=== LISTED RECORDS ===
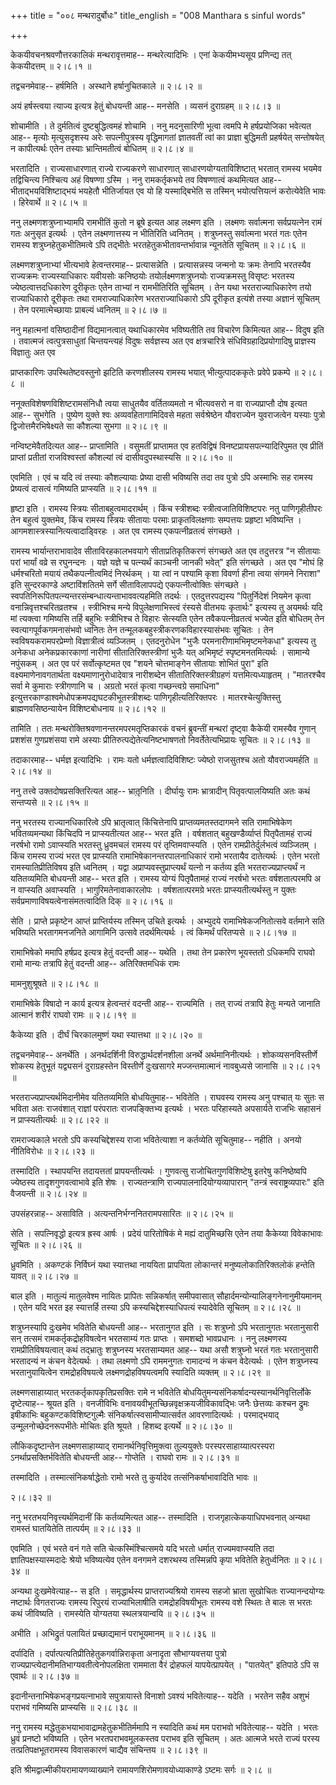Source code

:+++
title = "००८ मन्थरादुर्बोधः"
title_english = "008 Manthara s sinful words"

+++


केकयीवचनश्रवणौत्तरकालिकं मन्थरावृत्तमाह-- मन्थरेत्यादिभिः । एनां
केकयीमभ्यसूय प्रणिन्द्य तत् केकयीदत्तम्  ॥  २।८।१  ॥   

  

तद्वचनमेवाह-- हर्षमिति । अस्थाने हर्षानुचितकाले  ॥  २।८।२  ॥   

  

अयं हर्षस्त्वया त्याज्य इत्यत्र हेतुं बोधयन्ती आह-- मनसेति । व्यसनं
दुराग्रहम्  ॥  २।८।३  ॥   

  

शोचामीति । ते दुर्मतित्वं दुष्टबुद्धित्वमहं शोचामि । ननु मदनुसारिणी
भूत्वा त्वमपि मे हर्षप्रयोजिका भवेत्यत आह-- मृत्योः मृत्युसदृशस्य अरेः
सपत्नीपुत्रस्य वृद्धिमागतां ज्ञातवतीं त्वां का प्राज्ञा बुद्धिमती
प्रहर्षयेत् सन्तोषयेत् न कापीत्यर्थः एतेन तस्याः भ्रान्तिमतीत्वं बोधितम्
 ॥  २।८।४  ॥   

  

भरतादिति । राज्यसाधारणात् राज्ये राज्यकरणे साधारणात्
साधारणयोग्यताविशिष्टात् भरतात् रामस्य भयमेव तद्विचिन्त्य निश्चित्य अहं
विषण्णा ऽस्मि । ननु रामकर्तृकभये तव विषण्णात्वं कथमित्यत आह--
भीताद्भयविशिष्टाद्भयं भयहेतौ भीतिर्जायत एव यो हि यस्माद्बिभेति स तस्मिन्
भयोत्पत्तियत्नं करोत्येवेति भावः । हिरेवार्थे  ॥  २।८।५  ॥   

  

ननु लक्ष्मणशत्रुघ्नाभ्यामपि रामभीतिं कुतो न ब्रूषे इत्यत आह लक्ष्मण इति
। लक्ष्मणः सर्वात्मना सर्वप्रयत्नेन रामं गतः अनुसृत इत्यर्थः । एतेन
लक्ष्मणात्तस्य न भीतिरिति ध्वनितम् । शत्रुघ्नस्तु सर्वात्मना भरतं गतः
एतेन रामस्य शत्रुघ्नहेतुकभीतिमत्वे ऽपि तद्भीतेः
भरतहेतुकभीतावन्तर्भावान्न न्यूनतेति सूचितम्  ॥  २।८।६  ॥   

  

लक्ष्मणशत्रुघ्नाभ्यां भीत्यभावे हेत्वन्तरमाह-- प्रत्यासन्नेति ।
प्रत्यासन्नस्य जन्मनो यः क्रमः तेनापि भरतस्यैव राज्यक्रमः
राज्यस्याधिकारः यवीयसोः कनिष्ठयोः तयोर्लक्ष्मणशत्रुघ्नयोः राज्यक्रमस्तु
विसृष्टः भरतस्य ज्येष्ठत्वात्तदधिकारेण दूरीकृतः एतेन ताभ्यां न
रामभीतिरिति सूचितम् । तेन यथा भरतराज्याधिकारेण तयो राज्याधिकारो दूरीकृतः
तथा रामराज्याधिकारेण भरतराज्याधिकारो ऽपि दूरीकृत इत्यंशे तस्या अज्ञानं
सूचितम् । तेन परमात्मेच्छायाः प्राबल्यं ध्वनितम्  ॥  २।८।७  ॥   

  

ननु महात्मनां वसिष्ठादीनां विद्यमानत्वात् यथाधिकारमेव भविष्यतीति तव
विचारेण किमित्यत आह-- विदुष इति । तवात्मजं त्वत्पुत्रसाधुतां
चिन्तयन्त्यहं विदुषः सर्वज्ञस्य अत एव क्षत्रचारित्रे
संधिविग्रहादिप्रयोगादिषु प्राज्ञस्य विज्ञातुः अत एव  

प्राप्तकारिणः उपस्थितेष्टवस्तुनो झटिति करणशीलस्य रामस्य भयात्
भीत्युत्पादककृतेः प्रवेपे प्रकम्पे  ॥  २।८।८  ॥   

  

ननूक्तविशेषणविशिष्टरामसंनिधौ त्वया साधुतयैव वर्तितव्यमतो न भीत्यवसरो न
वा राज्यप्राप्तौ दोष इत्यत आह-- सुभगेति । पुष्येण युक्ते श्वः
अव्यवहितागामिदिवसे महता सर्वश्रेष्ठेन यौवराज्येन युवराजत्वेन यस्याः
पुत्रो द्विजोत्तमैरभिषेक्ष्यते सा कौशल्या सुभगा  ॥  २।८।९  ॥   

  

नन्विष्टमेवैतदित्यत आह-- प्राप्तामिति । वसुमतीं प्राप्तामत एव हतविद्विषं
विनष्टप्रायसपत्न्यादिरिपुमत एव प्रीतिं प्राप्तां प्रतीतां राजविश्वस्तां
कौशल्यां त्वं दासीवदुपस्थास्यसि  ॥  २।८।१०  ॥   

  

एवमिति । एवं च यदि त्वं तस्याः कौशल्यायाः प्रेष्या दासी भविष्यसि तदा तव
पुत्रो ऽपि अस्माभिः सह रामस्य प्रेष्यत्वं दासत्वं गमिष्यति प्राप्स्यति
 ॥  २।८।११  ॥   

  

हृष्टा इति । रामस्य स्त्रियः सीताबहुत्वमादरार्थम् । किंच स्त्रीशब्दः
स्त्रीत्वजातिविशिष्टपरः नतु पाणिगृहीतीपरः तेन बहुत्वं युक्तमेव, किंच
रामस्य स्त्रियः सीतायाः परमाः प्राकृतविलक्षणाः सम्पत्तयः प्रहृष्टा
भविष्यन्ति । आगमशास्त्रस्यानित्यत्वादाड्विरहः । अत एव रामस्य
एकपत्नीव्रतत्वं संगच्छते ।  

रामस्य भार्यान्तराभावादेव सीताविरहकालभवयागे सीताप्रतिकृतिकरणं संगच्छते
अत एव तदुत्तरत्र "न सीतायाः परां भार्यां वव्रे स रघुनन्दनः । यज्ञे यज्ञे
च पत्न्यर्थं काञ्चनी जानकी भवेत्" इति संगच्छते । अत एव "मोघं हि
धर्मश्चरितो मयायं तथैकपत्नीत्वमिदं निरर्थकम् । या त्वां न पश्यामि कृशा
विवर्णा हीना त्वया संगमने निराशा" इति सुन्दरकाण्डे अष्टाविंशतितमे सर्गे
सीताविलापपद्ये एकपत्नीत्वोक्तिः संगच्छते ।
स्वपतिनिरूपितपत्न्यन्तरसंम्बन्धात्यन्ताभाववत्यहमिति तदर्थः ।
एतदुत्तरपद्यस्य "पितुर्निदेशं नियमेन कृत्वा वनान्निवृत्तश्चरितव्रतश्च ।
स्त्रीभिश्च मन्ये विपुलेक्षणाभिस्त्वं रंस्यसे वीतभयः कृतार्थः" इत्यस्य
तु अयमर्थः यदि मां त्यक्त्वा गमिष्यसि तर्हि बहुभिः स्त्रीभिश्च ते विहारः
सेत्स्यति एतेन तवैकपत्नीव्रतत्वं भज्येत इति बोधितम् तेन
स्वत्यागपूर्वकगमनासंभवो ध्वनितः तेन तन्मूलकबहुस्त्रीकरणकविहारस्यासंभवः
सूचितः । तेन स्वविषयकरामपरप्रेम्णो विज्ञात्रीत्वं व्यञ्जितम् ।
एतदनुरोधेन "भुजैः परमनारीणामभिमृष्टमनेकधा" इत्यस्य तु अनेकधा
अनेकप्रकारकाणां नारीणां सीतातिरिक्तस्त्रीणां भुजैः यत् अभिमृष्टं
स्पृष्टमनतमित्यर्थः । सामान्ये नपुंसकम् । अत एव परं सर्वोत्कृष्टमत एव
"शयने चोत्तमाङ्गेन सीतायाः शोभितं पुरा" इति वक्ष्यमाणेनावगतार्थता
वक्ष्यमाणानुरोधादेवात्र नारीशब्देन सीतातिरिक्तस्त्रीग्रहणं
यत्तमित्यध्याहृतम् । "मातरश्चैव सर्वा मे कुमाराः स्त्रीगणानि च । अग्रतो
भरतं कृत्वा गच्छन्त्वग्रे समाधिना"
इत्युत्तरकाण्डाश्वमेधोपक्रमपद्यघटकीभूतस्त्रीशब्दः पाणिगृहीत्यतिरिक्तपरः
। मातरश्चेत्युक्तिस्तु ब्राह्मणवसिष्ठन्यायेन विशिष्टबोधनाय  ॥  २।८।१२
 ॥   

  

तामिति । ततः मन्थरोक्तिश्रवणानन्तरमपरमतृप्तिकारकं वचनं ब्रुवन्तीं
मन्थरां दृष्ट्वा कैकेयी रामस्यैव गुणान् प्रशशंस गुणप्रशंसया रामे अस्याः
प्रीतिरुत्पद्येतेत्यनिष्टभाषणतो निवर्तेतेत्यभिप्रायः सूचितः  ॥  २।८।१३
 ॥   

  

तदाकारमाह-- धर्मज्ञ इत्यादिभिः । रामः यतो धर्मज्ञत्वादिविशिष्टः ज्येष्ठो
राजसुतश्च अतो यौवराज्यमर्हति  ॥  २।८।१४  ॥   

  

ननु तत्त्वे उक्तदोषप्रसक्तिरित्यत आह-- भ्रातृ़निति । दीर्घायुः रामः
भ्रात्रादीन् पितृवत्पालयिष्यति अतः कथं सन्तप्यसे  ॥  २।८।१५  ॥   

  

ननु भरतस्य राज्यानधिकारित्वे ऽपि भ्रातृत्वात् किंचित्तेनापि
प्राप्तव्यमतस्तदागमने सति रामाभिषेकेण भवितव्यमन्यथा किंचिदपि न
प्राप्स्यतीत्यत आह-- भरत इति । वर्षशतात् बहुखण्डैर्व्याप्तं पितृपैतामहं
राज्यं नरर्षभो रामो ऽवाप्स्यति भरतस्तु ध्रुवमचलं रामस्य परं
तृप्तिमवाप्स्यति । एतेन रामप्रीतेर्दुर्लभत्वं व्यञ्जितम् । किंच रामस्य
राज्यं भरत एव प्राप्स्यति रामाभिषेकानन्तरपालनाधिकारं रामो भरतायैव
दातेत्यर्थः । एतेन भरतो रामस्यातिप्रीतिविषय इति ध्वनितम् । यद्वा
अप्राप्यवस्तुप्राप्त्यर्थं यत्नो न कर्तव्य इति भरतराज्यप्राप्त्यर्थं न
यतितव्यमिति बोधयन्ती आह-- भरत इति । रामस्य योग्यं पितृपैतामहं राज्यं
नरर्षभो भरतः वर्षशतात्परमपि अ न वाप्स्यति अवाप्स्यति ।
भागुरिमतेनावाकारलोपः । वर्षशतात्परमग्रे भरतः प्राप्स्यतीत्यर्थस्तु न
युक्तः सर्वप्रमाणाविषयत्वेनासंमतत्वादिति दिक्  ॥  २।८।१६  ॥   

  

सेति । प्राप्ते प्रकृष्टेन आप्तं प्राप्तिर्यस्य तस्मिन् उचिते इत्यर्थः ।
अभ्युदये रामाभिषेकजनितोत्सवे वर्तमाने सति भविष्यति भरतागमनजनिते आगामिनि
उत्सवे तदर्थमित्यर्थः । त्वं किमर्थं परितप्यसे  ॥  २।८।१७  ॥   

  

रामाभिषेको ममापि हर्षप्रद इत्यत्र हेतुं वदन्ती आह-- यथेति । तथा तेन
प्रकारेण भूयस्ततो ऽधिकमपि राघवो रामो मान्यः तत्रापि हेतुं वदन्ती आह--
अतिरिक्तमधिकं रामः  

मामनुशुश्रूषते  ॥  २।८।१८  ॥   

  

रामाभिषेके विषादो न कार्य इत्यत्र हेत्वन्तरं वदन्ती आह-- राज्यमिति । तत्
राज्यं तत्रापि हेतुः मन्यते जानाति आत्मानं शरीरं राघवो रामः  ॥  २।८।१९
 ॥   

  

कैकेय्या इति । दीर्घं चिरकालमुष्णं यथा स्यात्तथा  ॥  २।८।२०  ॥   

  

तद्वचनमेवाह-- अनर्थेति । अनर्थदर्शिनी विरुद्धार्थदर्शनशीला अनर्थे
अर्थमानिनीत्यर्थः । शोकव्यसनविस्तीर्णे शोकस्य हेतुभूतं यद्व्यसनं
दुराग्रहस्तेन विस्तीर्णे दुःखसागरे मज्जन्तमात्मानं नावबुध्यसे जानासि  ॥ 
२।८।२१  ॥   

  

भरतराज्यप्राप्त्यर्थमिदानीमेव यतितव्यमिति बोधयितुमाह-- भवितेति । राघवस्य
रामस्य अनु पश्चात् यः सुतः स भविता अतः राजवंशात् राज्ञां परंपरातः
राजपङ्क्तिभ्य इत्यर्थः । भरतः परिहास्यते अपसार्यते राजभिः सहासनं न
प्राप्स्यतीत्यर्थः  ॥  २।८।२२  ॥   

  

रामराज्यकाले भरतो ऽपि कस्यचिद्देशस्य राजा भवितेत्याशा न कर्तव्येति
सूचितुमाह-- नहीति । अनयो नीतिविरोधः  ॥  २।८।२३  ॥   

  

तस्मादिति । स्थापयन्ति तदायत्ततां प्रापयन्तीत्यर्थः । गुणवत्सु
राजोचितगुणविशिष्टेषु इतरेषु कनिष्ठेष्वपि ज्येष्ठस्य तादृशगुणवत्वाभावे
इति शेषः । राज्यतन्त्राणि राज्यपालनादियोग्यव्यापारान् "तन्त्रं
स्वराष्ट्रव्यपारः" इति वैजयन्ती  ॥  २।८।२४  ॥   

  

उपसंहरन्नाह-- असाविति । अत्यन्तनिर्भग्ननितरामपसारितः  ॥  २।८।२५  ॥   

  

सेति । सपत्निवृद्धो इत्यत्र ह्रस्व आर्षः । प्रदेयं पारितोषिकं मे मह्यं
दातुमिच्छसि एतेन तया कैकेय्या विवेकाभावः सूचितः  ॥  २।८।२६  ॥   

  

ध्रुवमिति । अकण्टकं निर्विघ्नं यथा स्यात्तथा नाययिता प्रापयिता लोकान्तरं
मनुष्यलोकातिरिक्तलोकं हन्तेति यावत्  ॥  २।८।२७  ॥   

  

बाल इति । मातुल्यं मातुलवेश्म नायितः प्रापितः सन्निकर्षात् समीपवासात्
सौहार्दमन्योन्यालिङ्गनेनानुमीयमानम् । एतेन यदि भरत इह स्यात्तर्हि तस्या
ऽपि कस्यचिद्देशस्याधिपत्यं स्यादेवेति सूचितम्  ॥  २।८।२८  ॥   

  

शत्रुघ्नस्यापि दुःखमेव भवितेति बोधयन्ती आह-- भरतानुगत इति । सः शत्रुघ्नो
ऽपि भरतानुगतः भरतानुसारी सन् तत्समं रामकर्तृकद्रोहविषत्वेन भरतसाम्यं गतः
प्राप्तः । समशब्दो भावप्रधानः । ननु लक्ष्मणस्य रामप्रीतिविषयत्वात् कथं
तद्भ्रातुः शत्रुघ्नस्य भरतसाम्यमत आह-- यथा असौ शत्रुघ्नो भरतं गतः
भरतानुसारी भरतादन्यं न कंचन वेदेत्यर्थः । तथा लक्ष्मणो ऽपि राममनुगतः
रामादन्यं न कंचन वेदेत्यर्थः । एतेन शत्रुघ्नस्य भरतानुयायित्वेन
रामद्रोहविषयत्वे लक्ष्मणद्रोहविषयत्वमपि स्यादिति व्यक्तम्  ॥  २।८।२९  ॥   

  

लक्ष्मणसाहाय्यात् भरतकर्तृकापकृतिप्रसक्तिः रामे न भवितेति
बोधयितुमन्यसंनिकर्षादन्यस्यानर्थनिवृत्तिर्लोके दृष्टेत्याह-- श्रूयत इति
। वनजीविभिः वनावयवीभूतच्छिन्नवृक्षक्रयजीविकावद्भिः जनैः छेत्तव्यः कश्चन
द्रुमः इषीकाभिः बहुकण्टकविशिष्टगुल्मैः संनिकर्षात्स्वसामीप्यात्सर्वत
आवरणादित्यर्थः । परमाद्भयाद् उन्मूलनोच्छेदनरूपभीतेः मोचितः इति श्रूयते ।
हिशब्द इत्यर्थे  ॥  २।८।३०  ॥   

  

लौकिकदृष्टान्तेन लक्ष्मणसाहाय्याद् रामानर्थनिवृत्तिमुक्त्वा तुल्ययुक्तेः
परस्परसाहाय्यात्परस्परा ऽनर्थाप्रसक्तिर्भवितेति बोधयन्ती आह-- गोप्तेति ।
राघवो रामः  ॥  २।८।३१  ॥   

  

तस्मादिति । तस्मात्संनिकर्षाद्धेतोः रामो भरते तु कुर्यादेव
तत्संनिकर्षाभावादिति भावः  ॥   

२।८।३२  ॥   

ननु भरतभयनिवृत्त्यर्थमिदानीं किं कर्तव्यमित्यत आह-- तस्मादिति ।
राजगृहात्केकयाधिपभवनात् अन्यथा रामस्तं घातयितेति तात्पर्यम्  ॥  २।८।३३
 ॥   

  

एवमिति । एवं भरते वनं गते सति चेत्कस्मिंश्चित्समये यदि भरतो धर्मात्
राज्यमवाप्स्यति तदा ज्ञातिपक्षस्यास्मदादेः श्रेयो भविष्यत्येव एतेन
वनगमने दशरथस्य तस्मिन्नपि कृपा भवितेति हेतुर्ध्वनितः  ॥  २।८।३४  ॥   

  

अन्यथा दुःखमेवेत्याह-- स इति । समृद्धार्थस्य प्राप्तराज्यश्रियो रामस्य
सहजो भ्राता सुखोचितः राज्यानन्दयोग्यः नष्टार्थः विगतराज्यः रामस्य
रिपुरयं राज्याभिलाषीति रामद्रोहविषयीभूतः रामस्य वशे स्थितः ते बालः स
भरतः कथं जीविष्यति । रामस्येति योग्यतया स्थलत्रयान्वयि  ॥  २।८।३५  ॥   

  

अभीति । अभिद्रुतं पलायितं प्रच्छाद्यमानं पराभूयमानम्  ॥  २।८।३६  ॥   

  

दर्पादिति । दर्पात्पत्यतिप्रीतिहेतुकगर्वान्निराकृता अनादृता
सौभाग्यवत्तया पुत्रो राज्यप्राप्त्येदानीमतिभाग्यवतीत्वेनोपलक्षिता
राममाता वैरं द्रोहफलं यापयेत्प्रापयेत् । "पातयेत्" इतिपाठे ऽपि स एवार्थः
 ॥  २।८।३७  ॥   

  

इदानीन्तनाभिषेकभङ्गप्रयत्नाभावे सपुत्रायास्ते विनाशो ऽवश्यं भवितेत्याह--
यदेति । भरतेन सहैव अशुभं पराभवं गमिष्यसि प्राप्स्यसि  ॥  २।८।३८  ॥   

  

ननु रामस्य मद्धेतुकभयाभावाद्रामहेतुकभीतिर्ममापि न स्यादिति कथं मम पराभवो
भवितेत्याह-- यदेति । भरतः ध्रुवं प्रनष्टो भविष्यति । एतेन
भरतपराभवमूलकस्तव पराभव इति सूचितम् । अतः आत्मजे भरते राज्यं परस्य
तत्प्रतिपक्षभूतरामस्य विवासकारणं चाद्यैव संचिन्तय  ॥  २।८।३९  ॥   

  

इति श्रीमद्वाल्मीकीयरामायणव्याख्याने रामायणशिरोमणावयोध्याकाण्डे ऽष्टमः
सर्गः  ॥  २।८  ॥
===
TASK TO COMPLETE »
The answer must be every line from the records above that contains the word "भरतस", copied in full.

EXPECTED ANSWER »
प्रत्यासन्नस्य जन्मनो यः क्रमः तेनापि भरतस्यैव राज्यक्रमः
विसृष्टः भरतस्य ज्येष्ठत्वात्तदधिकारेण दूरीकृतः एतेन ताभ्यां न
ननु भरतस्य राज्यानधिकारित्वे ऽपि भ्रातृत्वात् किंचित्तेनापि
राज्यं नरर्षभो रामो ऽवाप्स्यति भरतस्तु ध्रुवमचलं रामस्य परं
ऽपि भरतानुगतः भरतानुसारी सन् तत्समं रामकर्तृकद्रोहविषत्वेन भरतसाम्यं गतः
तद्भ्रातुः शत्रुघ्नस्य भरतसाम्यमत आह-- यथा असौ शत्रुघ्नो भरतं गतः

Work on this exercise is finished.